China has passed a new legislation to strengthen the power of its maritime safety authorities sparking fears that tensions between Beijing and other Asian countries, including Japan, may escalate in the Indo-Pacific region.
The latest revision was passed at the Standing Committee of the National People’s Congress, China’s top legislative body on Thursday (April 29).

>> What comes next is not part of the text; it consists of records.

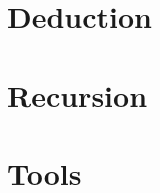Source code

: \documentclass{beamer}
\begin{document}
\section{Deduction}

\section{Recursion}

\section{Tools}


%
%
\end{document}
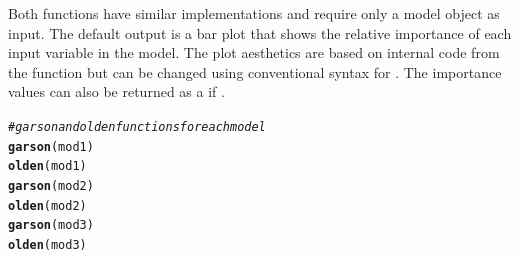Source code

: \documentclass[article,shortnames]{jss}\usepackage[]{graphicx}\usepackage[]{color}
\makeatletter
\newcommand{\hlcom}[1]{\textcolor[rgb]{0.678,0.584,0.686}{\textit{#1}}}%
\newcommand{\hlstd}[1]{\textcolor[rgb]{0.345,0.345,0.345}{#1}}%
\newcommand{\hlkwd}[1]{\textcolor[rgb]{0.737,0.353,0.396}{\textbf{#1}}}%
\newenvironment{kframe}{%
 \def\at@end@of@kframe{}%
 \ifinner\ifhmode%
  \def\at@end@of@kframe{\end{minipage}}%
  \begin{minipage}{\columnwidth}%
 \fi\fi%
 \def\FrameCommand##1{\hskip\@totalleftmargin \hskip-\fboxsep
 \colorbox{shadecolor}{##1}\hskip-\fboxsep
     \hskip-\linewidth \hskip-\@totalleftmargin \hskip\columnwidth}%
 \MakeFramed {\advance\hsize-\width
   \@totalleftmargin\z@ \linewidth\hsize
   \@setminipage}}%
 {\par\unskip\endMakeFramed%
 \at@end@of@kframe}
\makeatother
\begin{document}
Both functions have similar implementations and require only a model object as input.  The default output is a  bar plot \citep[i.e., ,][]{Wickham09} that shows the relative importance of each input variable in the model.  The plot aesthetics are based on internal code from the function but can be changed using conventional syntax for .  The importance values can also be returned as a  if .  

\begin{kframe}
\begin{alltt}
\hlcom{# garson and olden functions for each model}
\hlkwd{garson}\hlstd{(mod1)}
\hlkwd{olden}\hlstd{(mod1)}
\hlkwd{garson}\hlstd{(mod2)}
\hlkwd{olden}\hlstd{(mod2)}
\hlkwd{garson}\hlstd{(mod3)}
\hlkwd{olden}\hlstd{(mod3)}
\end{alltt}
\end{kframe}\begin{figure}[!ht]


\end{figure}
\end{document}
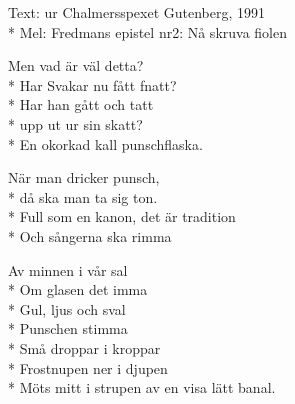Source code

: \begin{SongText}
    \begin{SongInfo}
        Text: ur Chalmersspexet Gutenberg, 1991\\*%
        Mel: Fredmans epistel nr2: Nå skruva fiolen
    \end{SongInfo}
    \begin{SongVerse}
        Men vad är väl detta?\\*%
        Har Svakar nu fått fnatt?\\*%
        Har han gått och tatt\\*%
        upp ut ur sin skatt?\\*%
        En okorkad kall punschflaska.
    \end{SongVerse}
    \begin{SongVerse}
        När man dricker punsch,\\*%
        då ska man ta sig ton.\\*%
        Full som en kanon, det är tradition\\*%
        Och sångerna ska rimma
    \end{SongVerse}
    \begin{SongVerse}
        Av minnen i vår sal\\*%
        Om glasen det imma\\*%
        Gul, ljus och sval\\*%
        Punschen stimma\\*%
        Små droppar i kroppar\\*%
        Frostnupen ner i djupen\\*%
        Möts mitt i strupen av en visa lätt banal.
    \end{SongVerse}\end{SongText}
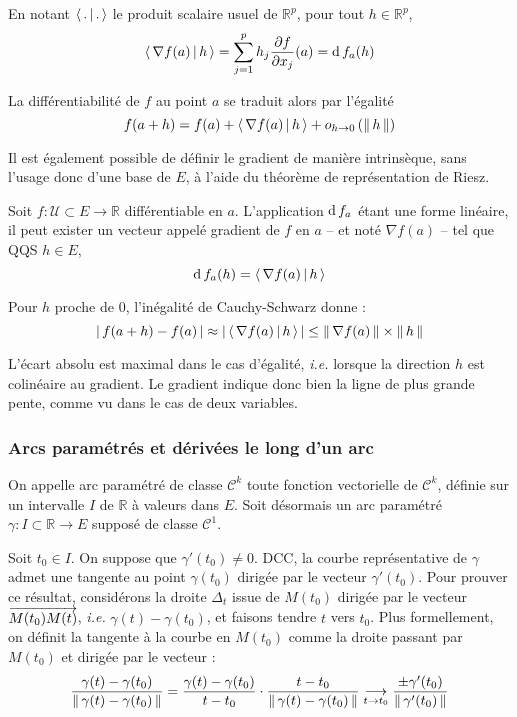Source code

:     En notant $\left<\,.\,\middle|\,.\,\right>$ le produit scalaire usuel de $\mathbb{R}^p$, pour tout $h \in \mathbb{R}^p$, 
    \[ \left<\,\nabla f(a)\,\middle|\,h\,\right> = \sum_{j=1}^{p} h_j \frac{\partial f}{\partial x_j}(a) = \operatorname{d} f_a(h) \] 

    La différentiabilité de $f$ au point $a$ se traduit alors par l’égalité 
    \[ f(a+h) = f(a) + \left<\,\nabla f(a)\,\middle|\,h\,\right> + o_{h \rightarrow 0} \left(\left\lVert \,h \, \right\rVert\right) \]   

    Il est également possible de définir le gradient de manière intrinsèque, sans l’usage donc d’une base de $E$, à l’aide du théorème de représentation de Riesz.

    \begin{defi}{}{}
        Soit $f : \mathcal{U} \subset E \to \mathbb{R}$ différentiable en $a$. L’application $\operatorname{d} f_a$ étant une forme linéaire, il peut exister un vecteur appelé gradient de $f$ en $a$ -- et noté $\nabla f(a)$ -- tel que QQS $h \in E$, 
        \[ \operatorname{d} f_a(h) = \left<\,\nabla f (a)\,\middle|\,h\,\right> \]   
    \end{defi}

    Pour $h$ proche de $0$, l’inégalité de Cauchy-Schwarz donne :
    \[ \left\lvert \,f(a+h) - f(a) \, \right\rvert \approx \left\lvert \,\left<\,\nabla f(a)\,\middle|\,h\,\right> \, \right\rvert \leq \left\lVert \,\nabla f(a) \, \right\rVert \times \left\lVert \,h \, \right\rVert \]   
    
    L’écart absolu est maximal dans le cas d’égalité, \textit{i.e.} lorsque la direction $h$ est colinéaire au gradient. Le gradient indique donc bien la ligne de plus grande pente, comme vu dans le cas de deux variables.

    \subsubsection{Arcs paramétrés et dérivées le long d’un arc}

    On appelle arc paramétré de classe $\mathcal{C}^k$ toute fonction vectorielle de $\mathcal{C}^k$, définie sur un intervalle $I$ de $\mathbb{R}$ à valeurs dans $E$. Soit désormais un arc paramétré $\gamma : I \subset \mathbb{R} \to E$ supposé de classe $\mathcal{C}^1$.

    Soit $t_0 \in I$. On suppose que $\gamma'(t_0) \neq 0$. DCC, la courbe représentative de $\gamma$ admet une tangente au point $\gamma(t_0)$ dirigée par le vecteur $\gamma'(t_0)$. Pour prouver ce résultat, considérons la droite $\Delta_t$ issue de $M(t_0)$ dirigée par le vecteur $\overrightarrow{M(t_0)M(t)}$, \textit{i.e.} $\gamma(t) - \gamma(t_0)$, et faisons tendre $t$ vers $t_0$. Plus formellement, on définit la tangente à la courbe en $M(t_0)$ comme la droite passant par $M(t_0)$ et dirigée par le vecteur :
    \[ \frac{\gamma(t) - \gamma(t_0)}{\left\lVert \,\gamma(t) - \gamma(t_0) \, \right\rVert} = \frac{\gamma(t) - \gamma(t_0)}{t - t_0} \cdot \frac{t - t_0}{\left\lVert \,\gamma(t) - \gamma(t_0) \, \right\rVert} \underset{t \rightarrow t_0}{\longrightarrow} \frac{\pm \gamma'(t_0)}{\left\lVert \,\gamma'(t_0) \, \right\rVert} \]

It is scheduled to be put into force on September 1, citing Xinhua, the Japan Times reported.
The legislation will enable China’s maritime safety agency, which belongs to the transportation ministry, to order foreign vessels to leave what Beijing claims as its territorial waters if it thinks that they could threaten security.
The agency can also block overseas ships from intruding into the territorial waters if they do not fall under innocent passage under international law, reported the japan times.
China has conflicting territorial claims with four of the 10 members of the Association of Southeast Asian Nations — Brunei, Malaysia, the Philippines and Vietnam — as well as Taiwan in the South China Sea and Japan in the East China Sea.
Beijing claims that the Senkaku Islands, administered by Tokyo, in the East China Sea are part of its territory, the amendment of the Maritime Traffic Safety Law could target Japanese vessels navigating around the uninhabited islets, called Diaoyu in China.
In February, China also enforced a controversial law allowing its coast guard to use weapons when foreign ships involved in illegal activities in waters it claims do not obey orders, making Sino-Japanese relations fragile over maritime security.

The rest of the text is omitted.